Paperless Post this year supplemented the $12 million it had raised since its founding in 2008 with $25 million in new capital. The funding will go toward accelerating the development process of the company’s mobile and online tools, said James Hirschfeld, company co-founder along with his sister Alexa. Both attended Harvard College; she is now 30, he 28.
In April, a trade paper described Paperless Post as having 45 million users, as doubling its user base for the second year in a row, and as having issued over 100 million custom invitations and cards since launching. That same April article said Paperless Post had 70 full-time employees in an office in downtown Manhattan. According to Quint, it’s now up to 89 employees.
Van Keuren House
Aaron Quint and his wife, Kat Howard, are no strangers to the Hudson Valley. They have spent time in and around Phoenicia and in Saugerties, both of which they found relaxed and comfortable places.

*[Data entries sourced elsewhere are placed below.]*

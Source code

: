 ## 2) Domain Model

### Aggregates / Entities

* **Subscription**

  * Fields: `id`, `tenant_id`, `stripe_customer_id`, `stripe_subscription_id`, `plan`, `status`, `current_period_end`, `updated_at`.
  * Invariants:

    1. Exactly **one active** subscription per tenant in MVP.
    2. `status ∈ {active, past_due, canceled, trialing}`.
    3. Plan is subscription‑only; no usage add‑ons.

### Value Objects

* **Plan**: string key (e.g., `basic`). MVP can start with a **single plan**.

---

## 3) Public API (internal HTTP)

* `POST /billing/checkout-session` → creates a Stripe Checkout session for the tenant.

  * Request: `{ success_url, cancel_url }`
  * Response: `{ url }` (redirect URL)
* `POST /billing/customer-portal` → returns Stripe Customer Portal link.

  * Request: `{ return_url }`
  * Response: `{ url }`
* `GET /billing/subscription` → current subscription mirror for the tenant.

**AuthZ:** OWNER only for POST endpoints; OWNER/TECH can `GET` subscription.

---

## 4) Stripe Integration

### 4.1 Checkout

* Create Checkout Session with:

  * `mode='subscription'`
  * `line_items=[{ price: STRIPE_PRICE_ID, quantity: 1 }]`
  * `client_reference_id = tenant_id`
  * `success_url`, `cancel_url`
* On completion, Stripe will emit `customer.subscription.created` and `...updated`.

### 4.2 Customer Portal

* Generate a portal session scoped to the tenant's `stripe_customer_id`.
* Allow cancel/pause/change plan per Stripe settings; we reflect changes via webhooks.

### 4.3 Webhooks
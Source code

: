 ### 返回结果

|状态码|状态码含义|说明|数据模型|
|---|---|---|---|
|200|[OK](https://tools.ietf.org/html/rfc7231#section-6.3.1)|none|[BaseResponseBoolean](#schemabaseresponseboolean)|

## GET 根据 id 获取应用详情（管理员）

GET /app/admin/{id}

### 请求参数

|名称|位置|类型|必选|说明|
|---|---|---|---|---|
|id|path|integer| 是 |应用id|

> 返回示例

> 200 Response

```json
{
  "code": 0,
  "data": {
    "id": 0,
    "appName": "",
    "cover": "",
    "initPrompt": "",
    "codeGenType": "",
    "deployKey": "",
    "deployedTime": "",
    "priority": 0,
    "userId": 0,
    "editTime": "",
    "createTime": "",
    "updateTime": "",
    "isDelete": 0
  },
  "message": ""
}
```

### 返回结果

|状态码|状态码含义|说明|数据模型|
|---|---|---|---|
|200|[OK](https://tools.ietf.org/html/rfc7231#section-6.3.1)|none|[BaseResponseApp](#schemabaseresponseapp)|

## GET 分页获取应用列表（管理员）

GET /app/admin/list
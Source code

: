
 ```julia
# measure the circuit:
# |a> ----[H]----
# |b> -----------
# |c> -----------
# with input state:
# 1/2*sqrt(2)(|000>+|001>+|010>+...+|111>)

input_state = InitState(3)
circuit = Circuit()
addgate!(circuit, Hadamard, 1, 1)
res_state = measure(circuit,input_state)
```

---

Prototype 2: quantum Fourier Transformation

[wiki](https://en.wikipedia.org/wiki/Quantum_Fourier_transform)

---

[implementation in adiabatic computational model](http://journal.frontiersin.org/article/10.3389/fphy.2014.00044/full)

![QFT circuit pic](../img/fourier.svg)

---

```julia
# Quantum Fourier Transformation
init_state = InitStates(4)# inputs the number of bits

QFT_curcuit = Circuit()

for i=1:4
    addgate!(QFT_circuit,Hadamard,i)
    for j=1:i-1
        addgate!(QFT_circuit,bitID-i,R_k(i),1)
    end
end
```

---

They started looking at real estate in the region in February. Though they looked at around 20 places, the home they were shown first, the Van Keuren House on Green Street in the stockade district of Kingston, stuck in their minds. The first stone Van Keuren House was built in 1700, burned down twice (once by the British) in the 1770s, and finally rebuilt in 1780.
The Quints, who Aaron describes as “history nerds,” couldn’t erase the house from their minds. “It was like a staged room in Colonial Williamsburg,” he confided to the tech meetup. “It’s like buying a history.” Only three families have occupied the historic home since 1680, he added: the Van Keurens (the first of whom was a director of the Dutch West Indies Company), the Carles, and now the Quints.
The Quints moved into the Van Keuren house on August 8. “First night in our house,” tweeted Aaron. “Feels awesome/weird. Like feels like we’re on vacation but we had to build our bed in order to sleep in it.” The family is temporarily sharing their space with the construction crew doing renovations on it.
Their lively and inquisitive one-year-old son Magnus is the center of Aaron Quint and Kat Howard’s lives, the apple of their eyes. His presence is a reminder of an existence outside working 80 hours a week.
What is Aaron Quint looking forward to in his new Kingston ‘hood?
Well, there’s becoming part of a new community, which he describes so far as warm and welcoming. He likes the small-town on-the-street contact, he says. “I hope people will continue to talk to me,” he worries jokingly.
There’s the process of exploration that goes with any relocation.
There’s getting back to concentrating on doing code, from which he gets so tangible a feeling of accomplishment: “I love to build things.”
Living in Kingston, he’ll be relieved of his most onerous day-to-day management responsibilities. Instead, there will be more time for him to keep in touch with academic research that could lead to new Paperless Post apps.
There’s the space to relish cooking and eating, for which he admits a great fondness.
And finally there’s the opportunity to enjoy that fleeting touch of immortality we feel most as we watch our children grow up and have the chance to grow with them. Evolution involves skeuomorphic transformation.